By now you understand that the honeymoon stage wasn't meant to last, and you've accepted that relationships are a shared space that requires active maintenance and keep up. If you're reading this, my guess is that you're feeling less than wonderful in your relationship and you are starting to wonder if it's just a phase, something figure-outable, or the kind of more serious unbridgeable stuff that you shouldn't ignore.
Keeping your heart safe is your responsibility. Knowing how to do that requires clarity and an honest look at what's going on. There's a difference between your partner not being at their best, and your partner not being relationally skilled. If they're struggling or going through something that is getting in the way of them showing up for you, give them some grace. But these should be temporary states. If the disconnection is cyclical, prolonged or starting to feel normalized, that's not ideal for your dear heart.
Here are some telltale signs that your relationship isn't aligned and that more effort, time or investment likely won't yield the changes you desire.
When there is no curiosity toward each other's inner landscape. Attention is the only currency of care. Without the willingness to reciprocate genuine interest, how can we be a part of each other's life, let alone get to know our needs? Preferences and aversions are the indicators of our core values, and these dictate our needs. It's important to check in and frequently update what we know about the things that light us up and tick us off, otherwise we risk running on assumptions.
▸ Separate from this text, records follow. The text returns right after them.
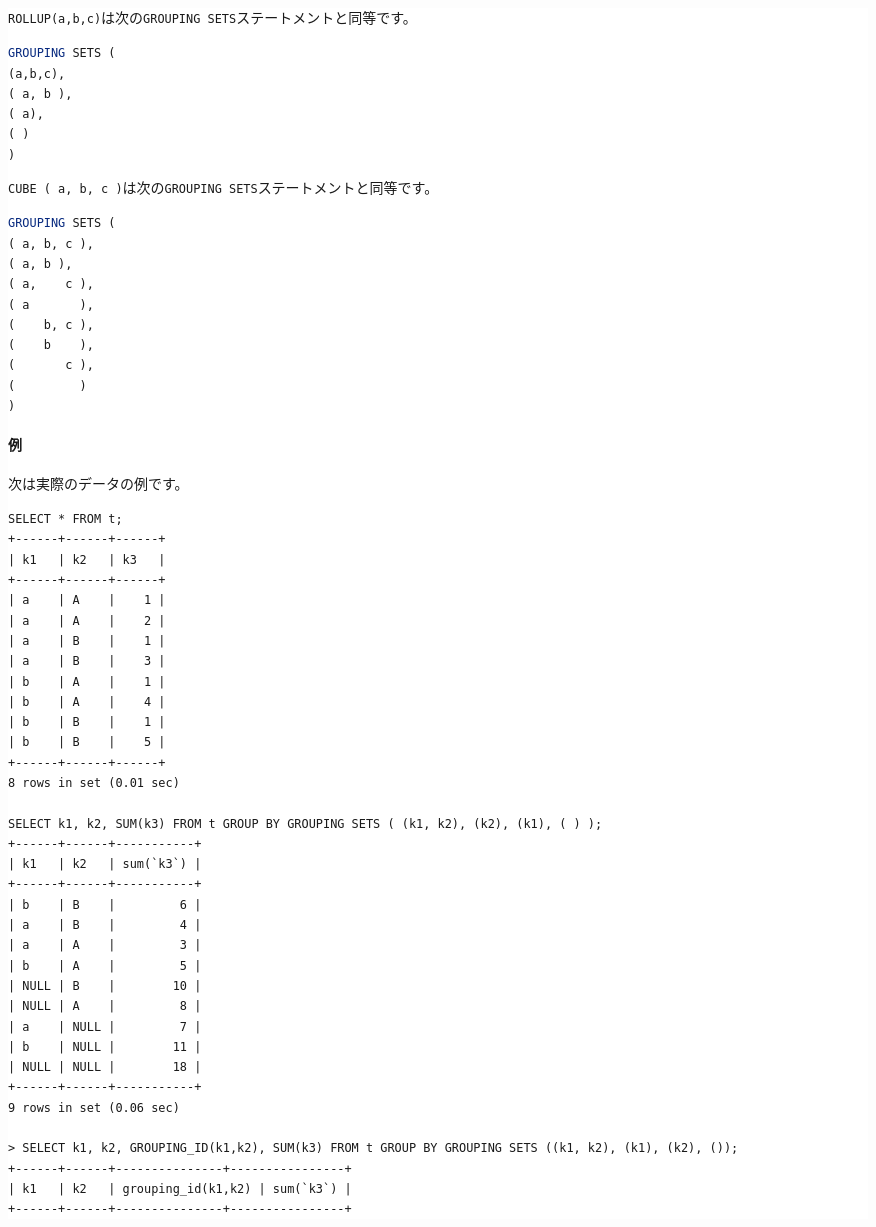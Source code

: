   `ROLLUP(a,b,c)`は次の`GROUPING SETS`ステートメントと同等です。

  ```sql
  GROUPING SETS (
  (a,b,c),
  ( a, b ),
  ( a),
  ( )
  )
  ```

  `CUBE ( a, b, c )`は次の`GROUPING SETS`ステートメントと同等です。

  ```sql
  GROUPING SETS (
  ( a, b, c ),
  ( a, b ),
  ( a,    c ),
  ( a       ),
  (    b, c ),
  (    b    ),
  (       c ),
  (         )
  )
  ```

#### 例

  次は実際のデータの例です。

  ```plain text
  SELECT * FROM t;
  +------+------+------+
  | k1   | k2   | k3   |
  +------+------+------+
  | a    | A    |    1 |
  | a    | A    |    2 |
  | a    | B    |    1 |
  | a    | B    |    3 |
  | b    | A    |    1 |
  | b    | A    |    4 |
  | b    | B    |    1 |
  | b    | B    |    5 |
  +------+------+------+
  8 rows in set (0.01 sec)

  SELECT k1, k2, SUM(k3) FROM t GROUP BY GROUPING SETS ( (k1, k2), (k2), (k1), ( ) );
  +------+------+-----------+
  | k1   | k2   | sum(`k3`) |
  +------+------+-----------+
  | b    | B    |         6 |
  | a    | B    |         4 |
  | a    | A    |         3 |
  | b    | A    |         5 |
  | NULL | B    |        10 |
  | NULL | A    |         8 |
  | a    | NULL |         7 |
  | b    | NULL |        11 |
  | NULL | NULL |        18 |
  +------+------+-----------+
  9 rows in set (0.06 sec)

  > SELECT k1, k2, GROUPING_ID(k1,k2), SUM(k3) FROM t GROUP BY GROUPING SETS ((k1, k2), (k1), (k2), ());
  +------+------+---------------+----------------+
  | k1   | k2   | grouping_id(k1,k2) | sum(`k3`) |
  +------+------+---------------+----------------+
  ```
For example, you may know that your partner doesn’t enjoy surprises, but have you asked why? When did it start? What does it remind them of? What do they worry about or feel uncomfortable with when surprised? Paying attention to what contributes to each other's unmet needs helps scaffold relational growth. Our inner world craves to be witnessed and truly known. If our partner isn't willing to hold space for our personal meaning makings, we miss out on much more than personal stories. Our inner world craves to be witnessed and truly known.
When we are not able to take accountability because it feels like giving in, fault finding or contributing to right-wrong mentality. Accountability requires self-initiated awareness, empathy and understanding of the impact we have on each other. It's not the same as admitting fault. If we're saying sorry without true growth or change, we'll repeat the hurt. With accountability, the motivating energy is shared wellbeing not temporary peace. Having discussions about the impact of our behavior should come from a place of care. If it feels like a power struggle, control dynamic or has an energy of righteousness, we're simply strengthening one another's shame based fears.
When we no longer feel comfortable being vulnerable, whether we're aware of it or not, our defenses are up. We need to feel safe to share. In order to deepen closeness, understanding and trust, we need to sense that we're not too much, or too needy, or too anything that makes us feel unlovable. When was the last time you were able to truly let your guard down? When you open up about your insecurities, do you feel judged or understood? The innermost parts of us feel vulnerable in the first place because they were likely met with hurtful or unattuned responses when we were little. We didn't choose these experiences and it's understandable for these parts to be there. In fact, what they would really benefit from is having an experience that doesn't end with more hurt. Connection stays superficial without vulnerability so make sure the person you share your best with, is also someone who values sharing these other tender parts too.